[Stored data entries]

====

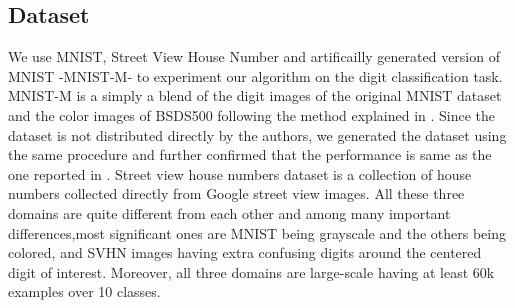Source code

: \begin{table}[ht]
\vspace{-2mm}
\caption{Accuracy on the digit classification task.}
\label{tab:res2}
\begin{sc}
\begin{small}
\end{small}
\end{sc}
\vspace{-7mm}
\end{table}

\vspace{-2mm}
\subsection{Dataset}
We use MNIST\cite{mnist}, Street View House Number\cite{svhn} and artificailly generated version of MNIST -MNIST-M- \cite{ganin15} to experiment our algorithm on the digit classification task. MNIST-M is a simply a blend of the digit images of the original MNIST dataset and the color images of BSDS500\cite{bsds500} following the method explained in \cite{ganin15}. Since the dataset is not distributed directly by the authors, we generated the dataset using the same procedure and further confirmed that the performance is same as the one reported in \cite{ganin15}. Street view house numbers dataset is a collection of house numbers collected directly from Google street view images. All these three domains are quite different from each other and among many important differences,most significant ones are MNIST being grayscale and the others being colored, and SVHN images having extra confusing digits around the centered digit of interest. Moreover, all three domains are large-scale having at least 60k examples over 10 classes. 

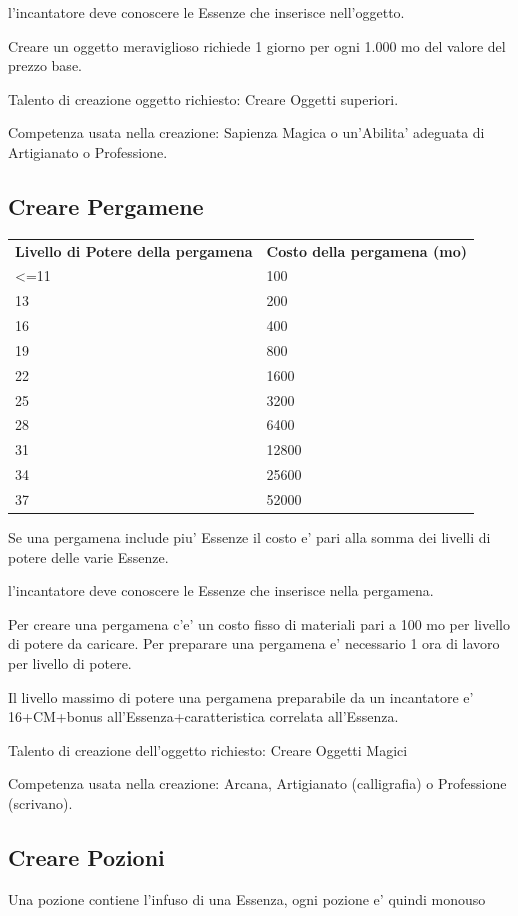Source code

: \documentclass[a4paper,11pt,twoside,openany]{book}
\begin{document}
{l'incantatore deve conoscere le Essenze che inserisce nell'oggetto.

Creare un oggetto meraviglioso richiede 1 giorno per ogni 1.000 mo del valore del prezzo base.

Talento di creazione oggetto richiesto: Creare Oggetti superiori.

Competenza usata nella creazione: Sapienza Magica o un'Abilita' adeguata
di Artigianato o Professione.

\subsection{Creare Pergamene}

\begin{tabular}{ll}
\toprule
\textbf{Livello di Potere della pergamena} & \textbf{Costo della pergamena (mo)}\tabularnewline
\textless=11 & 100\tabularnewline
13 & 200\tabularnewline
16 & 400\tabularnewline
19 & 800\tabularnewline
22 & 1600\tabularnewline
25 & 3200\tabularnewline
28 & 6400\tabularnewline
31 & 12800\tabularnewline
34 & 25600\tabularnewline
37 & 52000\tabularnewline
\end{tabular}

\bigskip

Se una pergamena include piu' Essenze il costo e' pari alla somma dei livelli di potere delle varie Essenze.

l'incantatore deve conoscere le Essenze che inserisce nella pergamena.

Per creare una pergamena c'e' un costo fisso di materiali pari a 100 mo per livello di potere da caricare. Per preparare una pergamena e' necessario 1 ora di lavoro per livello di potere.

Il livello massimo di potere una pergamena preparabile da un incantatore e' 16+CM+bonus all'Essenza+caratteristica correlata all'Essenza.

Talento di creazione dell'oggetto richiesto: Creare Oggetti Magici

Competenza usata nella creazione: Arcana, Artigianato (calligrafia) o Professione (scrivano).

\subsection{Creare Pozioni}

Una pozione contiene l'infuso di una Essenza, ogni pozione e' quindi monouso

}
\end{document}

====

Each entry should be copied exactly as written, though any pictures stay out.

• Reply to the exercise:
Source code

: \begin{table}[ht]
\vspace{-2mm}
\caption{Accuracy on the digit classification task.}
\label{tab:res2}
\begin{sc}
\begin{small}
\end{small}
\end{sc}
\vspace{-7mm}
\end{table}

\vspace{-2mm}
\subsection{Dataset}
We use MNIST\cite{mnist}, Street View House Number\cite{svhn} and artificailly generated version of MNIST -MNIST-M- \cite{ganin15} to experiment our algorithm on the digit classification task. MNIST-M is a simply a blend of the digit images of the original MNIST dataset and the color images of BSDS500\cite{bsds500} following the method explained in \cite{ganin15}. Since the dataset is not distributed directly by the authors, we generated the dataset using the same procedure and further confirmed that the performance is same as the one reported in \cite{ganin15}. Street view house numbers dataset is a collection of house numbers collected directly from Google street view images. All these three domains are quite different from each other and among many important differences,most significant ones are MNIST being grayscale and the others being colored, and SVHN images having extra confusing digits around the centered digit of interest. Moreover, all three domains are large-scale having at least 60k examples over 10 classes. 

Source code

: \documentclass[a4paper,11pt,twoside,openany]{book}
\begin{document}
{l'incantatore deve conoscere le Essenze che inserisce nell'oggetto.

Creare un oggetto meraviglioso richiede 1 giorno per ogni 1.000 mo del valore del prezzo base.

Talento di creazione oggetto richiesto: Creare Oggetti superiori.

Competenza usata nella creazione: Sapienza Magica o un'Abilita' adeguata
di Artigianato o Professione.

\subsection{Creare Pergamene}

\begin{tabular}{ll}
\toprule
\textbf{Livello di Potere della pergamena} & \textbf{Costo della pergamena (mo)}\tabularnewline
\textless=11 & 100\tabularnewline
13 & 200\tabularnewline
16 & 400\tabularnewline
19 & 800\tabularnewline
22 & 1600\tabularnewline
25 & 3200\tabularnewline
28 & 6400\tabularnewline
31 & 12800\tabularnewline
34 & 25600\tabularnewline
37 & 52000\tabularnewline
\end{tabular}

\bigskip

Se una pergamena include piu' Essenze il costo e' pari alla somma dei livelli di potere delle varie Essenze.

l'incantatore deve conoscere le Essenze che inserisce nella pergamena.

Per creare una pergamena c'e' un costo fisso di materiali pari a 100 mo per livello di potere da caricare. Per preparare una pergamena e' necessario 1 ora di lavoro per livello di potere.

Il livello massimo di potere una pergamena preparabile da un incantatore e' 16+CM+bonus all'Essenza+caratteristica correlata all'Essenza.

Talento di creazione dell'oggetto richiesto: Creare Oggetti Magici

Competenza usata nella creazione: Arcana, Artigianato (calligrafia) o Professione (scrivano).

\subsection{Creare Pozioni}

Una pozione contiene l'infuso di una Essenza, ogni pozione e' quindi monouso

}
\end{document}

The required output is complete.